RECORDS PROVIDED:
+++

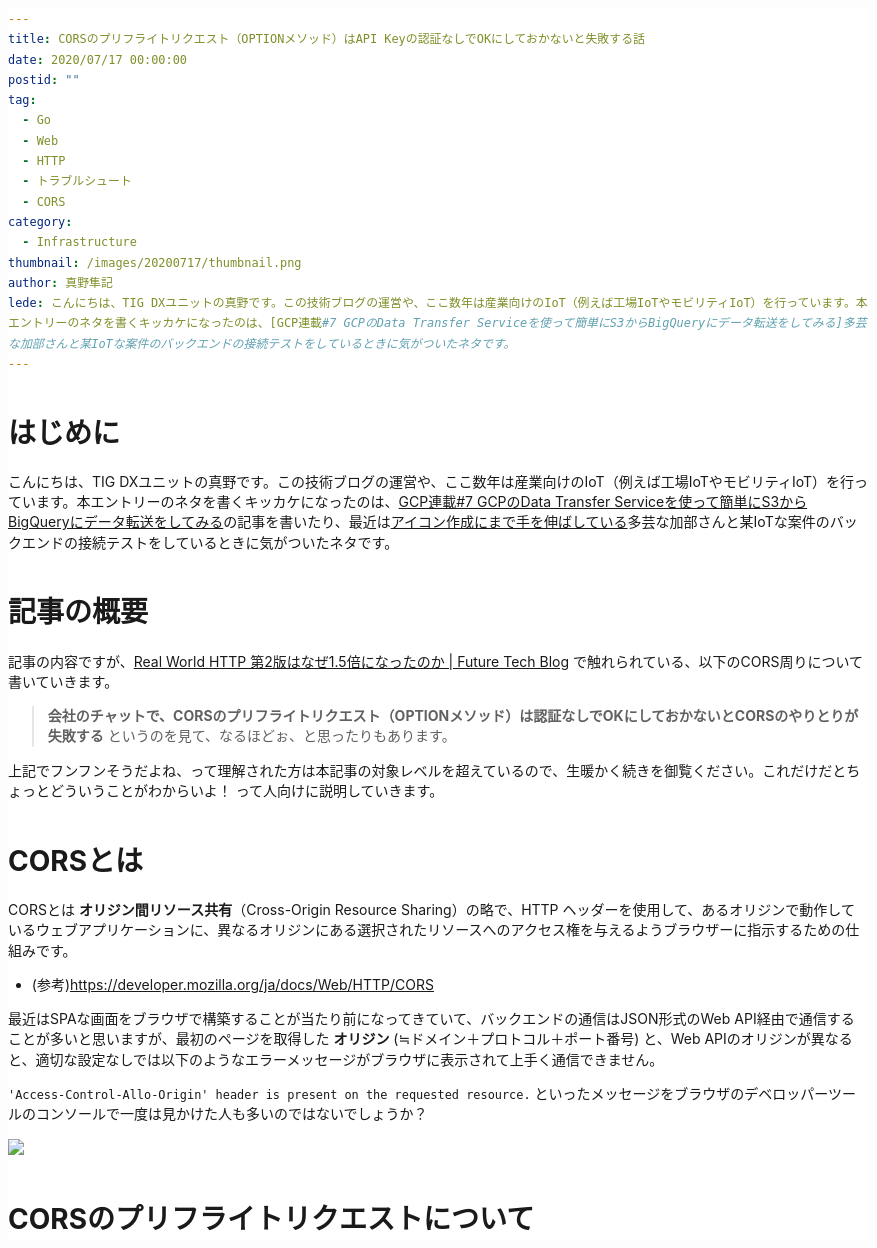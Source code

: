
 ```yaml
---
title: CORSのプリフライトリクエスト（OPTIONメソッド）はAPI Keyの認証なしでOKにしておかないと失敗する話
date: 2020/07/17 00:00:00
postid: ""
tag:
  - Go
  - Web
  - HTTP
  - トラブルシュート
  - CORS
category:
  - Infrastructure
thumbnail: /images/20200717/thumbnail.png
author: 真野隼記
lede: こんにちは、TIG DXユニットの真野です。この技術ブログの運営や、ここ数年は産業向けのIoT（例えば工場IoTやモビリティIoT）を行っています。本エントリーのネタを書くキッカケになったのは、[GCP連載#7 GCPのData Transfer Serviceを使って簡単にS3からBigQueryにデータ転送をしてみる]多芸な加部さんと某IoTな案件のバックエンドの接続テストをしているときに気がついたネタです。
---
```

# はじめに

こんにちは、TIG DXユニットの真野です。この技術ブログの運営や、ここ数年は産業向けのIoT（例えば工場IoTやモビリティIoT）を行っています。本エントリーのネタを書くキッカケになったのは、[GCP連載#7 GCPのData Transfer Serviceを使って簡単にS3からBigQueryにデータ転送をしてみる](/articles/20200214/)の記事を書いたり、最近は[アイコン作成にまで手を伸ばしている](/articles/20200204/)多芸な加部さんと某IoTな案件のバックエンドの接続テストをしているときに気がついたネタです。

# 記事の概要

記事の内容ですが、[Real World HTTP 第2版はなぜ1.5倍になったのか | Future Tech Blog](/articles/20200421/) で触れられている、以下のCORS周りについて書いていきます。

> **会社のチャットで、CORSのプリフライトリクエスト（OPTIONメソッド）は認証なしでOKにしておかないとCORSのやりとりが失敗する** というのを見て、なるほどぉ、と思ったりもあります。

上記でフンフンそうだよね、って理解された方は本記事の対象レベルを超えているので、生暖かく続きを御覧ください。これだけだとちょっとどういうことがわからいよ！ って人向けに説明していきます。

# CORSとは

CORSとは **オリジン間リソース共有**（Cross-Origin Resource Sharing）の略で、HTTP ヘッダーを使用して、あるオリジンで動作しているウェブアプリケーションに、異なるオリジンにある選択されたリソースへのアクセス権を与えるようブラウザーに指示するための仕組みです。

* (参考)https://developer.mozilla.org/ja/docs/Web/HTTP/CORS

最近はSPAな画面をブラウザで構築することが当たり前になってきていて、バックエンドの通信はJSON形式のWeb API経由で通信することが多いと思いますが、最初のページを取得した **オリジン**  (≒ドメイン＋プロトコル＋ポート番号) と、Web APIのオリジンが異なると、適切な設定なしでは以下のようなエラーメッセージがブラウザに表示されて上手く通信できません。

`'Access-Control-Allo-Origin' header is present on the requested resource.` といったメッセージをブラウザのデベロッパーツールのコンソールで一度は見かけた人も多いのではないでしょうか？

<img src="/images/20200717/thumbnail.png" loading="lazy">

# CORSのプリフライトリクエストについて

+++

TASK STATEMENT:
All lines that contain the word "ここ数年は産業向けのIoT" should be copied from the listing.

ANSWER TO THIS PROBLEM:
lede: こんにちは、TIG DXユニットの真野です。この技術ブログの運営や、ここ数年は産業向けのIoT（例えば工場IoTやモビリティIoT）を行っています。本エントリーのネタを書くキッカケになったのは、[GCP連載#7 GCPのData Transfer Serviceを使って簡単にS3からBigQueryにデータ転送をしてみる]多芸な加部さんと某IoTな案件のバックエンドの接続テストをしているときに気がついたネタです。
こんにちは、TIG DXユニットの真野です。この技術ブログの運営や、ここ数年は産業向けのIoT（例えば工場IoTやモビリティIoT）を行っています。本エントリーのネタを書くキッカケになったのは、[GCP連載#7 GCPのData Transfer Serviceを使って簡単にS3からBigQueryにデータ転送をしてみる](/articles/20200214/)の記事を書いたり、最近は[アイコン作成にまで手を伸ばしている](/articles/20200204/)多芸な加部さんと某IoTな案件のバックエンドの接続テストをしているときに気がついたネタです。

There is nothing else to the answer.